→ **TASK BRIEF**
Only the lines from the one containing "which does not" through the final line of the material below should be output, exactly as they stand.

============

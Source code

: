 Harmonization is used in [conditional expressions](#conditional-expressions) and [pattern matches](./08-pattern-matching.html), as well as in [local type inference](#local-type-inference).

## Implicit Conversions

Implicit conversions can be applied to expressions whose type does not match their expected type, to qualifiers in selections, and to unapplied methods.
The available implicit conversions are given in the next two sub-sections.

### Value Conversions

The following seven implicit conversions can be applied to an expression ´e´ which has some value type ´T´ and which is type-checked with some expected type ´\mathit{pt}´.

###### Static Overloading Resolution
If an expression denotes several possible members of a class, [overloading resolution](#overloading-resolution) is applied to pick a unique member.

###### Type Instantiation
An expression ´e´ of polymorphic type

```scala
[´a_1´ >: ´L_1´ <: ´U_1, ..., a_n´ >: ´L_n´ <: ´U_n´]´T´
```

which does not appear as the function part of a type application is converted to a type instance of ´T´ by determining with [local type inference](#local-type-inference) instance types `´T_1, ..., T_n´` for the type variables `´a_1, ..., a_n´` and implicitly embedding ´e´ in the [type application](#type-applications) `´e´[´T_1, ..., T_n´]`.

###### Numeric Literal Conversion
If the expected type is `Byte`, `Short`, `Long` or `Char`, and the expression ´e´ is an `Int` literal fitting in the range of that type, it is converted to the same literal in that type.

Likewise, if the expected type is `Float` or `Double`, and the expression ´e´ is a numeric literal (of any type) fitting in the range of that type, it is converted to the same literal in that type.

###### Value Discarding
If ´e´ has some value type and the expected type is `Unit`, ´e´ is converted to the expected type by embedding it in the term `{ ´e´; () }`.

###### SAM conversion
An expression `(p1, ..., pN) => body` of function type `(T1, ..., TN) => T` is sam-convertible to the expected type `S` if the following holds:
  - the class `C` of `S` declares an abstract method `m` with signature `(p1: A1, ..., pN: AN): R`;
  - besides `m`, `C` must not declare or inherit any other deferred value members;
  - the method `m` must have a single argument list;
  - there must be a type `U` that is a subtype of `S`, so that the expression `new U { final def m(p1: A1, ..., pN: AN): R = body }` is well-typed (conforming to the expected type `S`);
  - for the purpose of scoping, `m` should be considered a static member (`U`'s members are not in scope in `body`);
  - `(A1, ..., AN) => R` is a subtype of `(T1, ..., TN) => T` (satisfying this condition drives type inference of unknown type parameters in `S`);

============

→ **ANSWER FOR THIS EXERCISE**
which does not appear as the function part of a type application is converted to a type instance of ´T´ by determining with [local type inference](#local-type-inference) instance types `´T_1, ..., T_n´` for the type variables `´a_1, ..., a_n´` and implicitly embedding ´e´ in the [type application](#type-applications) `´e´[´T_1, ..., T_n´]`.

###### Numeric Literal Conversion
If the expected type is `Byte`, `Short`, `Long` or `Char`, and the expression ´e´ is an `Int` literal fitting in the range of that type, it is converted to the same literal in that type.

Likewise, if the expected type is `Float` or `Double`, and the expression ´e´ is a numeric literal (of any type) fitting in the range of that type, it is converted to the same literal in that type.

###### Value Discarding
If ´e´ has some value type and the expected type is `Unit`, ´e´ is converted to the expected type by embedding it in the term `{ ´e´; () }`.

###### SAM conversion
An expression `(p1, ..., pN) => body` of function type `(T1, ..., TN) => T` is sam-convertible to the expected type `S` if the following holds:
  - the class `C` of `S` declares an abstract method `m` with signature `(p1: A1, ..., pN: AN): R`;
  - besides `m`, `C` must not declare or inherit any other deferred value members;
  - the method `m` must have a single argument list;
  - there must be a type `U` that is a subtype of `S`, so that the expression `new U { final def m(p1: A1, ..., pN: AN): R = body }` is well-typed (conforming to the expected type `S`);
  - for the purpose of scoping, `m` should be considered a static member (`U`'s members are not in scope in `body`);
  - `(A1, ..., AN) => R` is a subtype of `(T1, ..., TN) => T` (satisfying this condition drives type inference of unknown type parameters in `S`);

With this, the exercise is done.